"A Programmer's Introduction to Unicode"

Steffen Nurpmeso steffen at sdaoden.eu
Wed Mar 15 05:40:54 CDT 2017


"Doug Ewell" <doug at ewellic.org> wrote:
 |Philippe Verdy wrote:
 |>>> Well, you do have eleven bits for flags per codepoint, for example.
 |>>
 |>> That's not UCS-4; that's a custom encoding.
 |>>
 |>> (any UCS-4 code unit) & 0xFFE00000 == 0
 |
 |(changing to "UTF-32" per Ken's observation)
 |
 |> Per definition yes, but UTC-4 is not Unicode.
 |
 |I guess it's not. What is UTC-4, anyway? Another name for a UWG meeting
 |held in 1989?
 |
 |> As well (any UCS-4 code unit) & 0xFFE00000 == 0 (i.e. 21 bits) is not
 |> Unicode, UTF-32 is Unicode (more restrictive than just 21 bits which
 |> would allow 32 planes instead of just the 17 first ones).
 |
 |I used bitwise arithmetic strictly to address Steffen's premise that the
 |11 "unused bits" in a UTF-32 code unit were available to store metadata
 |about the code point.
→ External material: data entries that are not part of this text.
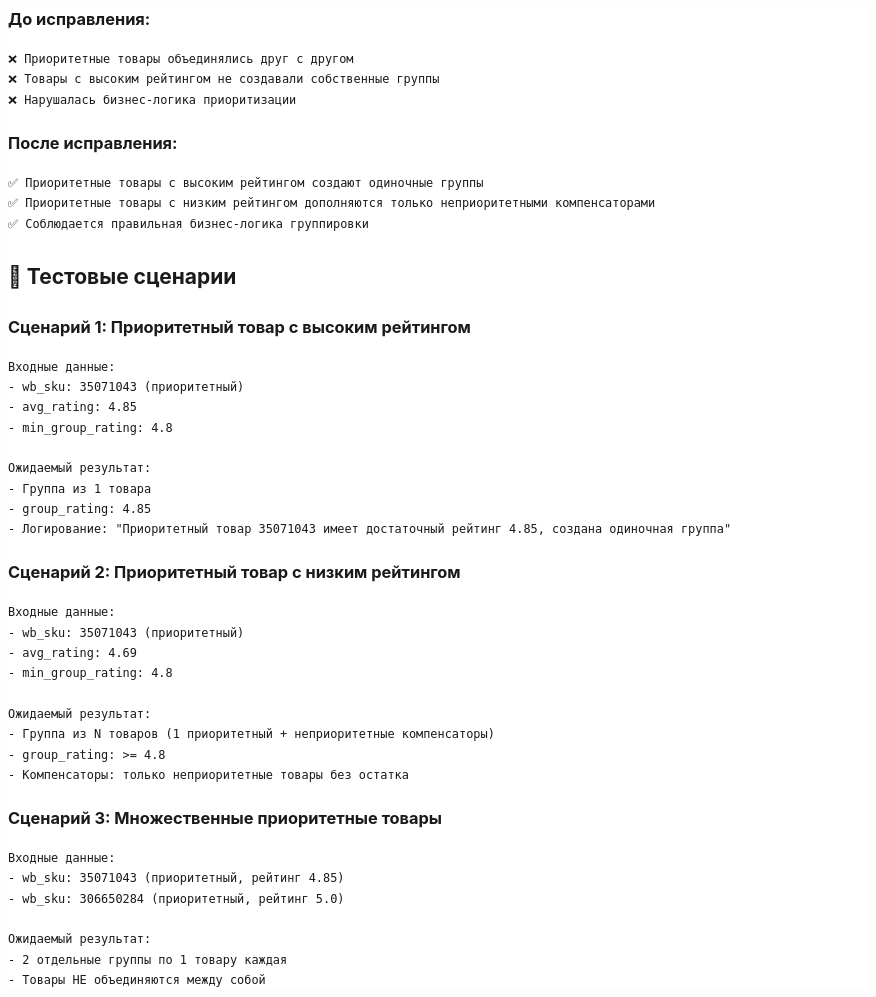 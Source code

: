 ### До исправления:
```
❌ Приоритетные товары объединялись друг с другом
❌ Товары с высоким рейтингом не создавали собственные группы
❌ Нарушалась бизнес-логика приоритизации
```

### После исправления:
```
✅ Приоритетные товары с высоким рейтингом создают одиночные группы
✅ Приоритетные товары с низким рейтингом дополняются только неприоритетными компенсаторами
✅ Соблюдается правильная бизнес-логика группировки
```

## 🧪 Тестовые сценарии

### Сценарий 1: Приоритетный товар с высоким рейтингом
```
Входные данные:
- wb_sku: 35071043 (приоритетный)
- avg_rating: 4.85
- min_group_rating: 4.8

Ожидаемый результат:
- Группа из 1 товара
- group_rating: 4.85
- Логирование: "Приоритетный товар 35071043 имеет достаточный рейтинг 4.85, создана одиночная группа"
```

### Сценарий 2: Приоритетный товар с низким рейтингом
```
Входные данные:
- wb_sku: 35071043 (приоритетный)
- avg_rating: 4.69
- min_group_rating: 4.8

Ожидаемый результат:
- Группа из N товаров (1 приоритетный + неприоритетные компенсаторы)
- group_rating: >= 4.8
- Компенсаторы: только неприоритетные товары без остатка
```

### Сценарий 3: Множественные приоритетные товары
```
Входные данные:
- wb_sku: 35071043 (приоритетный, рейтинг 4.85)
- wb_sku: 306650284 (приоритетный, рейтинг 5.0)

Ожидаемый результат:
- 2 отдельные группы по 1 товару каждая
- Товары НЕ объединяются между собой
```
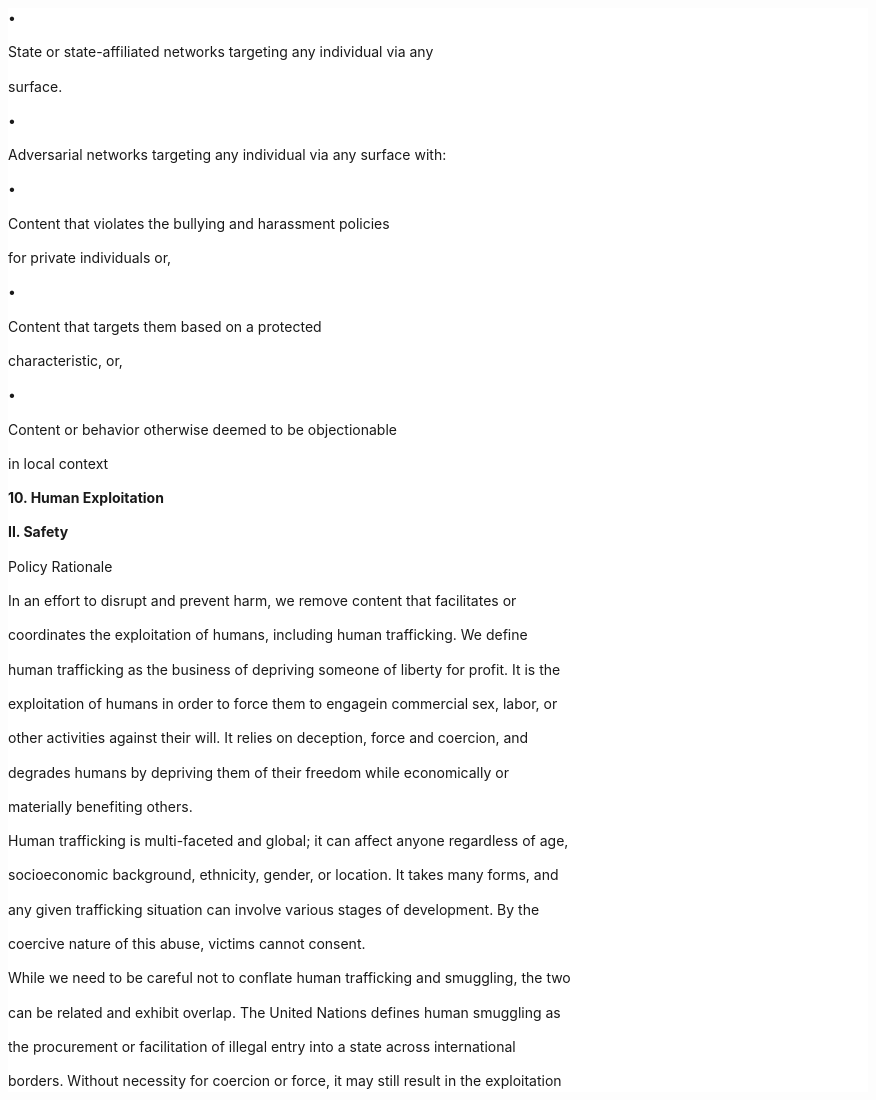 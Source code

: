 • 

State or state-affiliated networks targeting any individual via any 

surface. 

• 

Adversarial networks targeting any individual via any surface with: 

• 

Content that violates the bullying and harassment policies 

for private individuals or, 

• 

Content that targets them based on a protected 

characteristic, or, 

• 

Content or behavior otherwise deemed to be objectionable 

in local context 

 

**10. Human Exploitation** 

**II. Safety** 

Policy Rationale 

In an effort to disrupt and prevent harm, we remove content that facilitates or 

coordinates the exploitation of humans, including human trafficking. We define 

human trafficking as the business of depriving someone of liberty for profit. It is the 

exploitation of humans in order to force them to engagein commercial sex, labor, or 

other activities against their will. It relies on deception, force and coercion, and 

degrades humans by depriving them of their freedom while economically or 

materially benefiting others. 

Human trafficking is multi-faceted and global; it can affect anyone regardless of age, 

socioeconomic background, ethnicity, gender, or location. It takes many forms, and 

any given trafficking situation can involve various stages of development. By the 

coercive nature of this abuse, victims cannot consent. 

While we need to be careful not to conflate human trafficking and smuggling, the two 

can be related and exhibit overlap. The United Nations defines human smuggling as 

the procurement or facilitation of illegal entry into a state across international 

borders. Without necessity for coercion or force, it may still result in the exploitation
Of course UTF-32 does not allow 0x110000 through
 |0x1FFFFF either.
 |
 |> I suppose he meant 21 bits, not 11 bits which covers only a small part
 |> of the BMP.
 |
 |No, his comment "you do have eleven bits for flags per codepoint" pretty
 |clearly referred to using the "extra" 11 bits beyond what is needed to
 |hold the Unicode scalar value.

It surely is a weak argument for a general string encoding.  But
sometimes, and for local use cases it surely is valid.  You could
store the wcwidth(3) plus a graphem codepoint count both in these
bits of the first codepoint of a cluster, for example, and, then,
that storage detail hidden under an access method interface.